Construction of expression vectors.

Full-length UL43 or a truncated form was amplified by PCR using appropriate primers (Table 1). For cloning, PCR products were digested with EcoRI and BamHI and inserted into plasmid pEGFP-N3 (Clontech) to obtain fusion proteins with an EGFP tag at the C terminus and were termed pUL43-EGFP (wild type) and pUL43s-EGFP (truncated mutant), respectively. In addition, a construct that allows coexpression of pUL43 and pUL56 was generated. First, a transfer vector containing pUL56 and EGFP was created based on pcDNA3 (Invitrogen), with the two genes connected by a P2A linker. Using the linker, pUL56 and EGFP should be expressed with similar stoichiometry due to the cotranslational “ribosome skipping” event mediated by the P2A peptide.
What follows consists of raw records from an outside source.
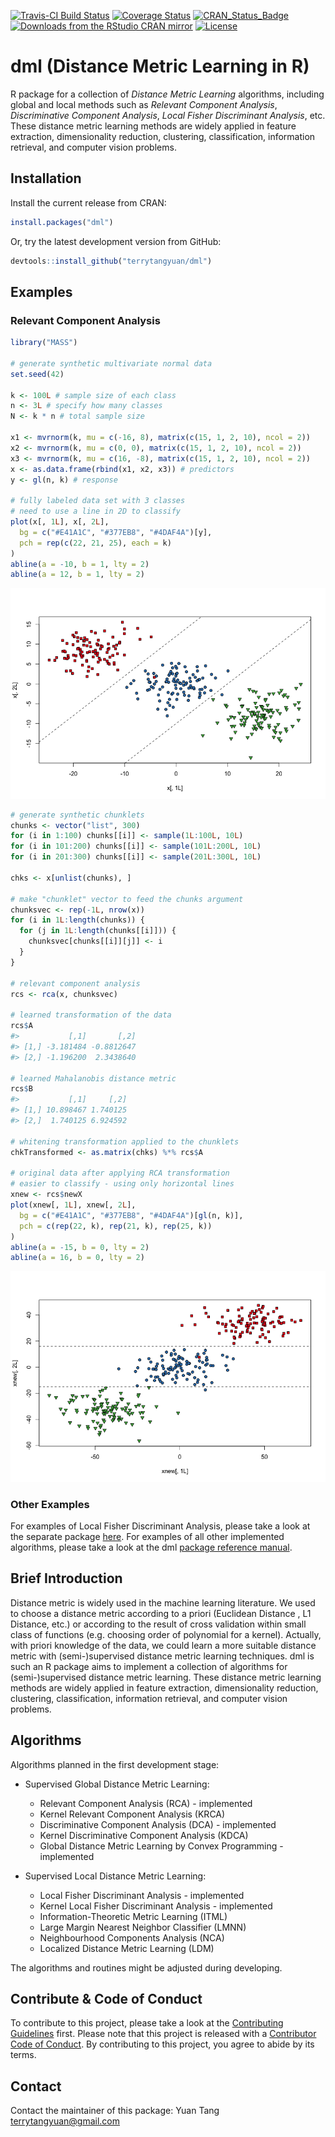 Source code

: [![Travis-CI Build Status](https://travis-ci.org/terrytangyuan/dml.svg?branch=master)](https://travis-ci.org/terrytangyuan/dml)
[![Coverage Status](https://coveralls.io/repos/terrytangyuan/dml/badge.svg?branch=master)](https://coveralls.io/r/terrytangyuan/dml?branch=master)
[![CRAN_Status_Badge](http://www.r-pkg.org/badges/version/dml)](https://cran.r-project.org/package=dml)
[![Downloads from the RStudio CRAN mirror](https://cranlogs.r-pkg.org/badges/grand-total/dml)](https://cran.r-project.org/package=dml)
[![License](http://img.shields.io/:license-mit-blue.svg?style=flat)](http://badges.mit-license.org)

# dml (Distance Metric Learning in R)

R package for a collection of *Distance Metric Learning* algorithms, including global and local methods such as *Relevant Component Analysis*, *Discriminative Component Analysis*, *Local Fisher Discriminant Analysis*, etc. These distance metric learning methods are widely applied in feature extraction, dimensionality reduction, clustering, classification, information retrieval, and computer vision problems.

## Installation

Install the current release from CRAN:

```r
install.packages("dml")
```

Or, try the latest development version from GitHub:

```r
devtools::install_github("terrytangyuan/dml")
```

## Examples

### Relevant Component Analysis

```r
library("MASS")

# generate synthetic multivariate normal data
set.seed(42)

k <- 100L # sample size of each class
n <- 3L # specify how many classes
N <- k * n # total sample size

x1 <- mvrnorm(k, mu = c(-16, 8), matrix(c(15, 1, 2, 10), ncol = 2))
x2 <- mvrnorm(k, mu = c(0, 0), matrix(c(15, 1, 2, 10), ncol = 2))
x3 <- mvrnorm(k, mu = c(16, -8), matrix(c(15, 1, 2, 10), ncol = 2))
x <- as.data.frame(rbind(x1, x2, x3)) # predictors
y <- gl(n, k) # response

# fully labeled data set with 3 classes
# need to use a line in 2D to classify
plot(x[, 1L], x[, 2L],
  bg = c("#E41A1C", "#377EB8", "#4DAF4A")[y],
  pch = rep(c(22, 21, 25), each = k)
)
abline(a = -10, b = 1, lty = 2)
abline(a = 12, b = 1, lty = 2)
```

<img src="docs/imgs/rca-example-part1.png"/>

```r
# generate synthetic chunklets
chunks <- vector("list", 300)
for (i in 1:100) chunks[[i]] <- sample(1L:100L, 10L)
for (i in 101:200) chunks[[i]] <- sample(101L:200L, 10L)
for (i in 201:300) chunks[[i]] <- sample(201L:300L, 10L)

chks <- x[unlist(chunks), ]

# make "chunklet" vector to feed the chunks argument
chunksvec <- rep(-1L, nrow(x))
for (i in 1L:length(chunks)) {
  for (j in 1L:length(chunks[[i]])) {
    chunksvec[chunks[[i]][j]] <- i
  }
}

# relevant component analysis
rcs <- rca(x, chunksvec)

# learned transformation of the data
rcs$A
#>           [,1]       [,2]
#> [1,] -3.181484 -0.8812647
#> [2,] -1.196200  2.3438640

# learned Mahalanobis distance metric
rcs$B
#>           [,1]     [,2]
#> [1,] 10.898467 1.740125
#> [2,]  1.740125 6.924592

# whitening transformation applied to the chunklets
chkTransformed <- as.matrix(chks) %*% rcs$A

# original data after applying RCA transformation
# easier to classify - using only horizontal lines
xnew <- rcs$newX
plot(xnew[, 1L], xnew[, 2L],
  bg = c("#E41A1C", "#377EB8", "#4DAF4A")[gl(n, k)],
  pch = c(rep(22, k), rep(21, k), rep(25, k))
)
abline(a = -15, b = 0, lty = 2)
abline(a = 16, b = 0, lty = 2)
```

<img src="docs/imgs/rca-example-part2.png"/>

### Other Examples

For examples of Local Fisher Discriminant Analysis, please take a look at the separate package [here](https://github.com/terrytangyuan/lfda). For examples of all other implemented algorithms, please take a look at the dml [package reference manual](https://cran.r-project.org/web/packages/dml/dml.pdf). 

## Brief Introduction

Distance metric is widely used in the machine learning literature. We used to choose a distance metric according to a priori (Euclidean Distance , L1 Distance, etc.) or according to the result of cross validation within small class of functions (e.g. choosing order of polynomial for a kernel). Actually, with priori knowledge of the data, we could learn a more suitable distance metric with (semi-)supervised distance metric learning techniques. dml is such an R package aims to implement a collection of algorithms for (semi-)supervised distance metric learning. These distance metric learning methods are widely applied in feature extraction, dimensionality reduction, clustering, classification, information retrieval, and computer vision problems.

## Algorithms

Algorithms planned in the first development stage:

  * Supervised Global Distance Metric Learning:
  
    * Relevant Component Analysis (RCA) - implemented
    * Kernel Relevant Component Analysis (KRCA)
    * Discriminative Component Analysis (DCA) - implemented
    * Kernel Discriminative Component Analysis (KDCA)
    * Global Distance Metric Learning by Convex Programming - implemented

  * Supervised Local Distance Metric Learning:

    * Local Fisher Discriminant Analysis - implemented
    * Kernel Local Fisher Discriminant Analysis - implemented
    * Information-Theoretic Metric Learning (ITML)
    * Large Margin Nearest Neighbor Classifier (LMNN)
    * Neighbourhood Components Analysis (NCA)
    * Localized Distance Metric Learning (LDM)

The algorithms and routines might be adjusted during developing.

## Contribute & Code of Conduct

To contribute to this project, please take a look at the [Contributing Guidelines](CONTRIBUTING.md) first. Please note that this project is released with a [Contributor Code of Conduct](CODE_OF_CONDUCT.md). By contributing to this project, you agree to abide by its terms.

## Contact

Contact the maintainer of this package:
Yuan Tang <terrytangyuan@gmail.com>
This property and the P2A sequence used for this study were reported previously (23). Specifically, PCR products were amplified by using a forward primer containing the P2A sequence and a reverse primer for the egfp gene (Table 1). After digestion with EcoRI and XbaI, the purified P2A-EGFP fragment was ligated into the corresponding sites of a pcDNA3 plasmid harboring the UL56 plasmid, which resulted in the transfer vector pcUL56-P2A-EGFP. Second, the UL56-P2A-EGFP fragment was released from the transfer plasmid by cutting with BamHI and XbaI. The chimeric sequence was then inserted into the first cloning site of pVITRO2-mcs-Hygro (InvivoGen), where pUL43 was placed in the second cloning site. Similarly, a coexpression vector for pUL43 and pUL56(AY) was constructed, in which all the PPxY motifs in pUL56 had been mutated to AAxY.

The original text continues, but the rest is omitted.